> **Directions**:
Find all the lines in the material below with the word "nach", and copy them.

> **Available data**:
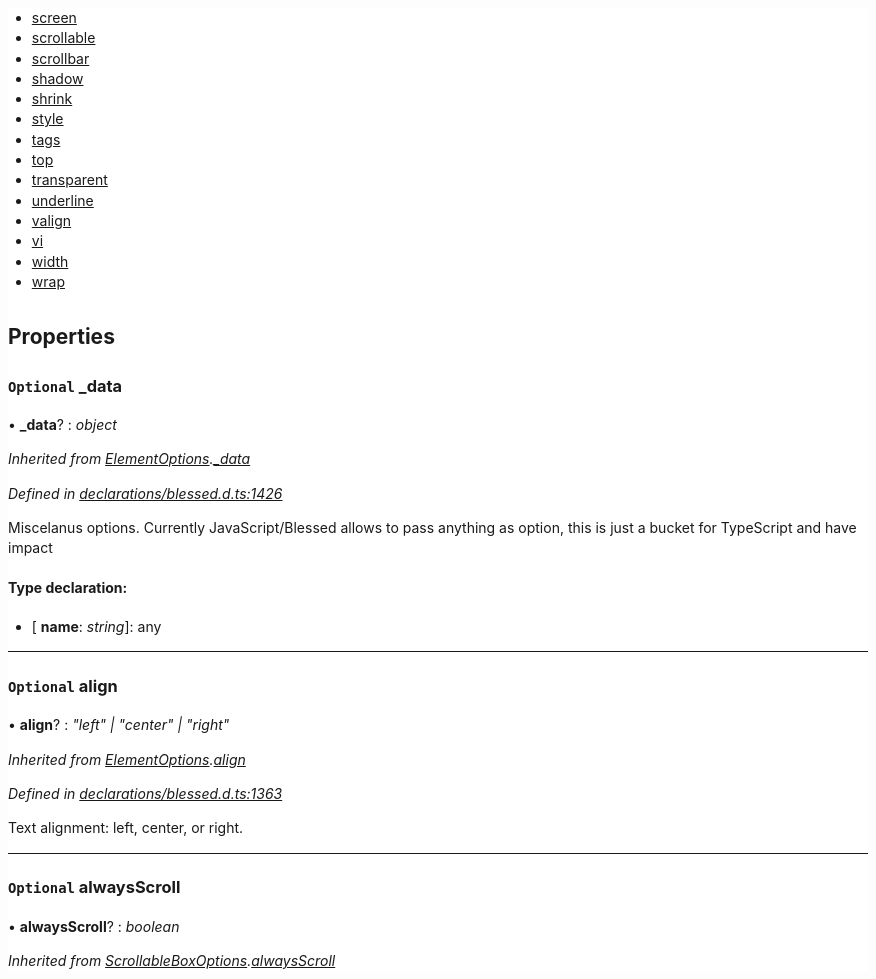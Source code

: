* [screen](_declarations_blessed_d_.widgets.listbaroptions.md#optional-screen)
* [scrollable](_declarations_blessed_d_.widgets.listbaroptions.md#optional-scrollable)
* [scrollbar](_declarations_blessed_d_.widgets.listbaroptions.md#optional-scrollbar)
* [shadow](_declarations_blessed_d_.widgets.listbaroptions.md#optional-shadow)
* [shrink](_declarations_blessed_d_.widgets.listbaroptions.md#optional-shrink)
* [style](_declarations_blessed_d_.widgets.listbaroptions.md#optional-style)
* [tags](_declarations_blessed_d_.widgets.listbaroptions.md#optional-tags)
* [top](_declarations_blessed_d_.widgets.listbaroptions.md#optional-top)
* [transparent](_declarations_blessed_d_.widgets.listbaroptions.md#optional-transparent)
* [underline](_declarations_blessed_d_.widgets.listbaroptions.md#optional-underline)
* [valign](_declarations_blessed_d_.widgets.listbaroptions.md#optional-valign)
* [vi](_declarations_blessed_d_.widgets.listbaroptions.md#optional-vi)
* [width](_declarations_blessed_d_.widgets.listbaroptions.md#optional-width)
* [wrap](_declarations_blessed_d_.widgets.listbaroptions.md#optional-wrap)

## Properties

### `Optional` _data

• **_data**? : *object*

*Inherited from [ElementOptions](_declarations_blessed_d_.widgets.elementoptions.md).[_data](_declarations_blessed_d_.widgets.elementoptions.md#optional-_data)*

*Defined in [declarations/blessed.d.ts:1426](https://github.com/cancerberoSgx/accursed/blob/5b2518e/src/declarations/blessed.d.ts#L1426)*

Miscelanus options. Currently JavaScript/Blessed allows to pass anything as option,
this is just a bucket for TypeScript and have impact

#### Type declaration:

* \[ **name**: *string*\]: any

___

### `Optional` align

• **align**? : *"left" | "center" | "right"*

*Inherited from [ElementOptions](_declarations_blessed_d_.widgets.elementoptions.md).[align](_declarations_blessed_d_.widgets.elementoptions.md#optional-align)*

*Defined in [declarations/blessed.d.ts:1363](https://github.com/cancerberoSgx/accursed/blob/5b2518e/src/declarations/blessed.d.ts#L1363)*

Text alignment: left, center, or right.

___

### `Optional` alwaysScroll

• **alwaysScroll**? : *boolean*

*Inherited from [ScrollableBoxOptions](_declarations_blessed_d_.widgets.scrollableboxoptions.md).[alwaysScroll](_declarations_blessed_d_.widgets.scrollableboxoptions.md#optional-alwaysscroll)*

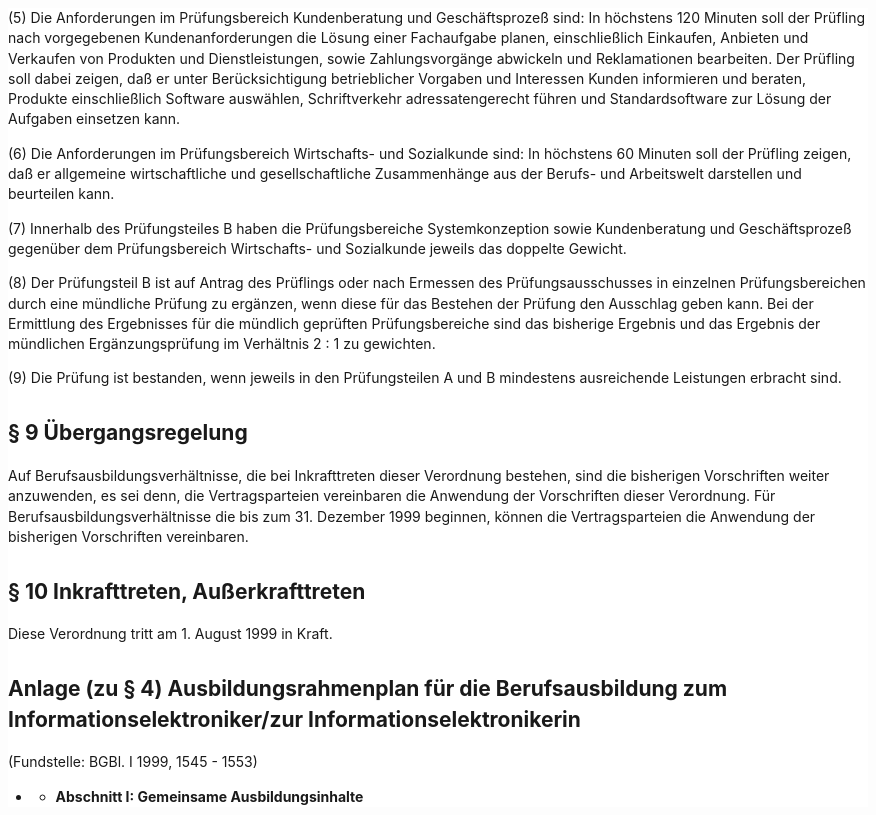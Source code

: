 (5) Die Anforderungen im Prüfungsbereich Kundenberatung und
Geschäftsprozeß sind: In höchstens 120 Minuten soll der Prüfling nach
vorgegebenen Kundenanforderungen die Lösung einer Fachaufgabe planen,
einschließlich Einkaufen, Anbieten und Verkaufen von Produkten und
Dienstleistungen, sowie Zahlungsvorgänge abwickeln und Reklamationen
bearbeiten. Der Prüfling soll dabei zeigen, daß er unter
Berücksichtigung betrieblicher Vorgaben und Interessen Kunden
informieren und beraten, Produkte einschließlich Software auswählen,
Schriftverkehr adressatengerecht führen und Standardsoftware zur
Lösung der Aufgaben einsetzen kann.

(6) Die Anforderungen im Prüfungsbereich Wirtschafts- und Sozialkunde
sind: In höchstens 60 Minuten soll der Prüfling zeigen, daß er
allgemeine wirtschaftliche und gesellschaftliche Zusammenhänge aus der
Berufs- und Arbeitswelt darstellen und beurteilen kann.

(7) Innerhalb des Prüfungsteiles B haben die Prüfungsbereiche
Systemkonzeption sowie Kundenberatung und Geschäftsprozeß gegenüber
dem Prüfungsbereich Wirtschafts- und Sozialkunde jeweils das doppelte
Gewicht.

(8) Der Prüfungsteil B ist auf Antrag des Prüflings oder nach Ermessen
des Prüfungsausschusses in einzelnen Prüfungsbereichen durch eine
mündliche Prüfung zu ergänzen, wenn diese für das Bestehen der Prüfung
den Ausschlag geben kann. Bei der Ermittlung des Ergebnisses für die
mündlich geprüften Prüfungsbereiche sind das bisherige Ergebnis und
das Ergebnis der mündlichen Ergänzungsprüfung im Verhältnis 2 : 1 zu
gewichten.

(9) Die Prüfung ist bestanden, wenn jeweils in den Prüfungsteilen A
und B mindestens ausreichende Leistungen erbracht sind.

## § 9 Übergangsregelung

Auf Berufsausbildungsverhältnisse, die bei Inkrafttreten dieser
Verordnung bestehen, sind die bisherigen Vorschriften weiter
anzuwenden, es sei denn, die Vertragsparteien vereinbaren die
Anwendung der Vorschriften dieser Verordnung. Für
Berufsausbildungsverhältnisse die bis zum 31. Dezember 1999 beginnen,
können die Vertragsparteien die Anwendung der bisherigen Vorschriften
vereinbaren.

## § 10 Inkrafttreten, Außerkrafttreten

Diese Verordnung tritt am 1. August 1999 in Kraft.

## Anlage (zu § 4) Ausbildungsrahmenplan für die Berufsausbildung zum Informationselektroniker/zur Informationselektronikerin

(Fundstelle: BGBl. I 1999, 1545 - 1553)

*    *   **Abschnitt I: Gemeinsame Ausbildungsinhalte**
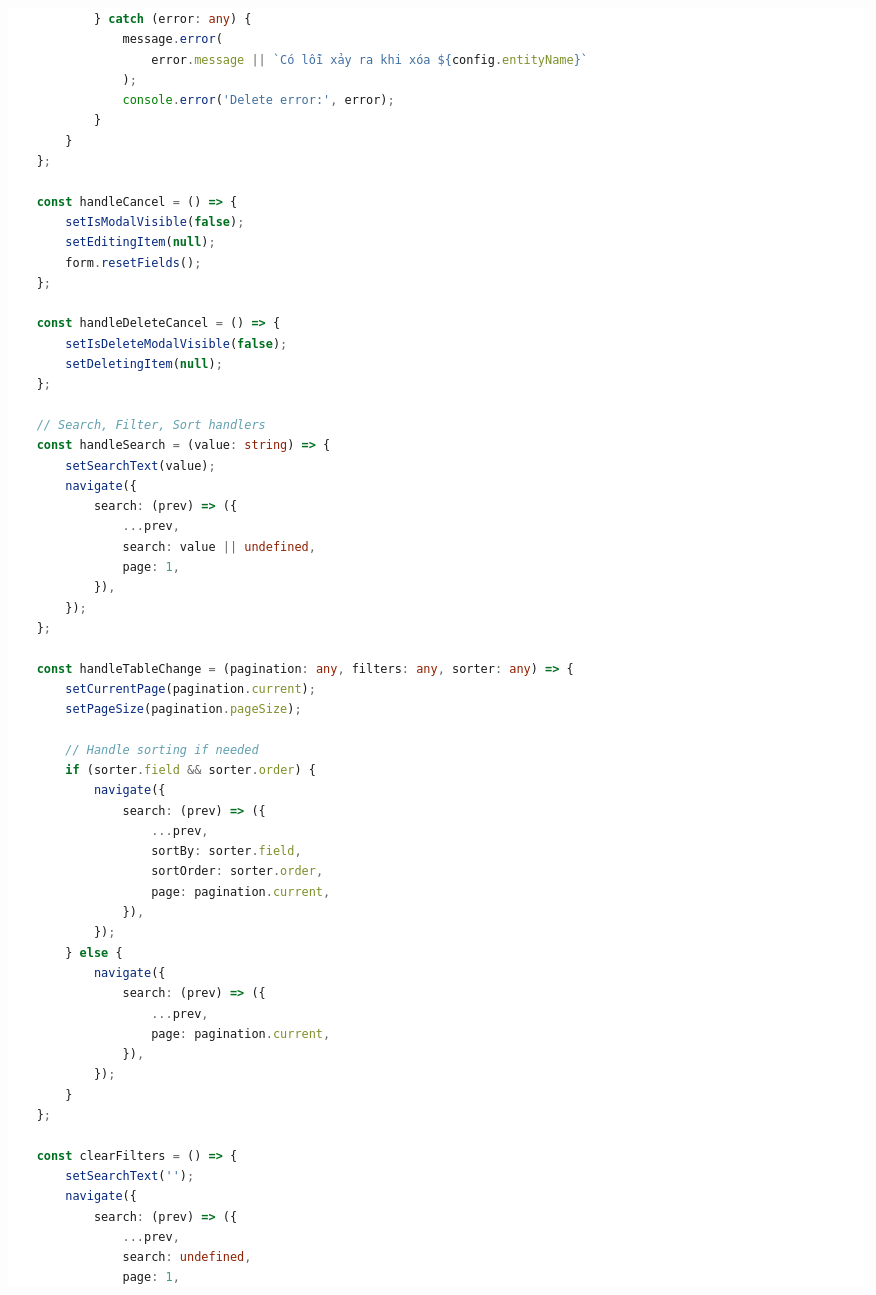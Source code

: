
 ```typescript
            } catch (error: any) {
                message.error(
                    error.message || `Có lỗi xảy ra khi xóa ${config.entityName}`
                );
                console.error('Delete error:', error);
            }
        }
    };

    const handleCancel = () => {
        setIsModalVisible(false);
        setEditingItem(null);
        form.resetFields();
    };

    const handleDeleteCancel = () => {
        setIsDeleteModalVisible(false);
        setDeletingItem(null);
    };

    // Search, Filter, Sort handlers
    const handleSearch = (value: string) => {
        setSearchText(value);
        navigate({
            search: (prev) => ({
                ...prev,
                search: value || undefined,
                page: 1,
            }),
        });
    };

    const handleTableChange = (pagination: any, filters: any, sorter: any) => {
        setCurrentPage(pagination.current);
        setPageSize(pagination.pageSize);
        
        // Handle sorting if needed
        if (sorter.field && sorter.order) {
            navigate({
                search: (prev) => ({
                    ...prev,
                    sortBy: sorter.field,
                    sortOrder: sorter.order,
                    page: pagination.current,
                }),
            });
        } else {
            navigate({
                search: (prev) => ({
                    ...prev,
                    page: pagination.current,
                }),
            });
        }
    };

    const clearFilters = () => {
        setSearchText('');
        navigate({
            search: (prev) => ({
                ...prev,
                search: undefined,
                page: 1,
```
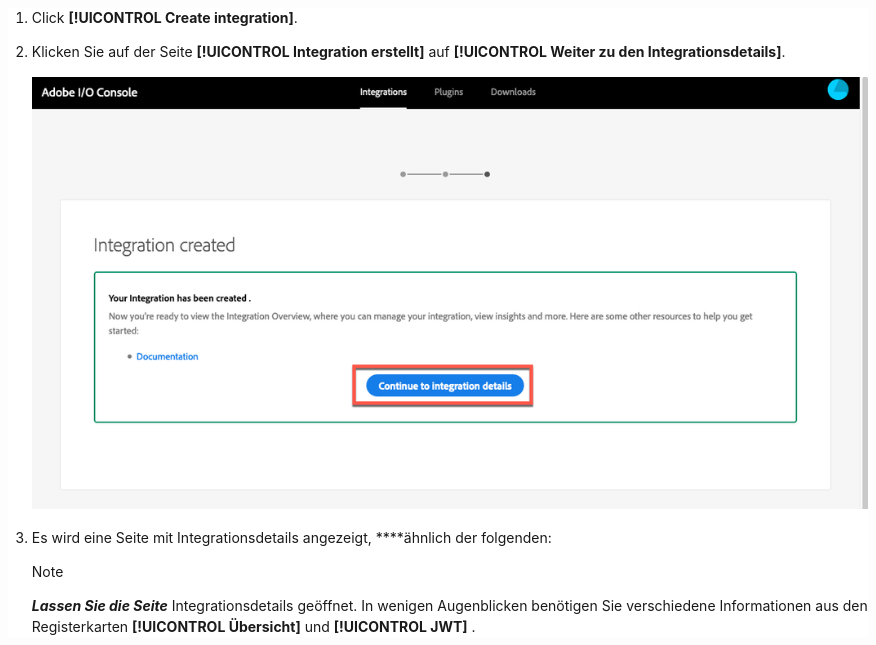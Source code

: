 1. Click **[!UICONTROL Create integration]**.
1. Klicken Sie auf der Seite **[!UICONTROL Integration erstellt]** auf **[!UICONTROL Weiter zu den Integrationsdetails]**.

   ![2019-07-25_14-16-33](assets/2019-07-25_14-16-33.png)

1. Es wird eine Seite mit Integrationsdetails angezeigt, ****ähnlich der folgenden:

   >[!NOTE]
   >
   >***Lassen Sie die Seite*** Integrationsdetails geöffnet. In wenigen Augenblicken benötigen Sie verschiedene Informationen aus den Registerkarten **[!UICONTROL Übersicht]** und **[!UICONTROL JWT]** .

> **Answer to this task**:
Geschäftsprozeß sind: In höchstens 120 Minuten soll der Prüfling nach
(8) Der Prüfungsteil B ist auf Antrag des Prüflings oder nach Ermessen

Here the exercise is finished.